Sunday, August 06, 2017

An internal screed circulated inside Google complaining about its "diversity" policies has generated an enormous amount of noise, both for and against (including by some opponents who seem determined to prove it accurate).  Most interesting to me is the document's claim that dissenting views about these policies are actively suppressed within Google.  As I pointed out a couple of years ago, such suppression is usually a symptom of an unaccountable organization, insulated enough from performance standards that it can be hijacked by political agenda-pushers with impunity.  One wouldn't normally think of Google that way, but in fact it makes almost all its money from its Internet advertising business, and many of its other technologies--employing the majority of its employees--may therefore be developing an unaccountable culture similar to that of nonprofit organizations, where various abstract ideals--including political ones pushed by internal factions for their own reasons--compete to replace the bottom line as the primary decision-making factor.
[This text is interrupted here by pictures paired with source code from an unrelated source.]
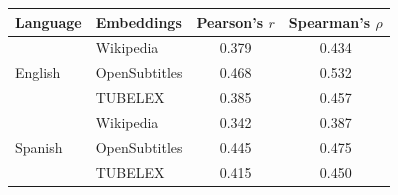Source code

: \begin{tabular}{llcc}
\toprule
Language & Embeddings & Pearson's $r$ & Spearman's $\rho$ \\
\midrule
\multirow[c]{3}{*}{English} & Wikipedia & 0.379 & 0.434 \\
 & OpenSubtitles & 0.468 & 0.532 \\
 & TUBELEX & 0.385 & 0.457 \\
\hline
\multirow[c]{3}{*}{Spanish} & Wikipedia & 0.342 & 0.387 \\
 & OpenSubtitles & 0.445 & 0.475 \\
 & TUBELEX & 0.415 & 0.450 \\
\bottomrule
\end{tabular}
As for the public reaction to the episode, I'm frankly amazed at the number of people--on both sides of the issue--who seem to think that how Google evaluates its current and prospective engineers is a public policy matter, subject to political approval in the same way as, say, oil pipeline proposals.  One could argue that this is a natural extension of non-discrimination law, which first gradually expanded to include such concepts as "disparate impact", which effectively restricts how employers may evaluate job candidates in the name of achieving racial parity in hiring.  But I can't recall a previous instance where such concepts were applied in a white-collar professional context, where evaluation of talent is so crucial to success.  (Imagine, for instance, if medical practices were required to tailor their hiring and evaluation standards to suit current political conventions.)  I personally don't care whether Google adopts an outstanding, average or catastrophically bad set of hiring criteria for its technical employees.  But I shudder to think what will happen to the US economy if companies in general are forbidden to focus on competence in hiring even for positions requiring advanced skills and training.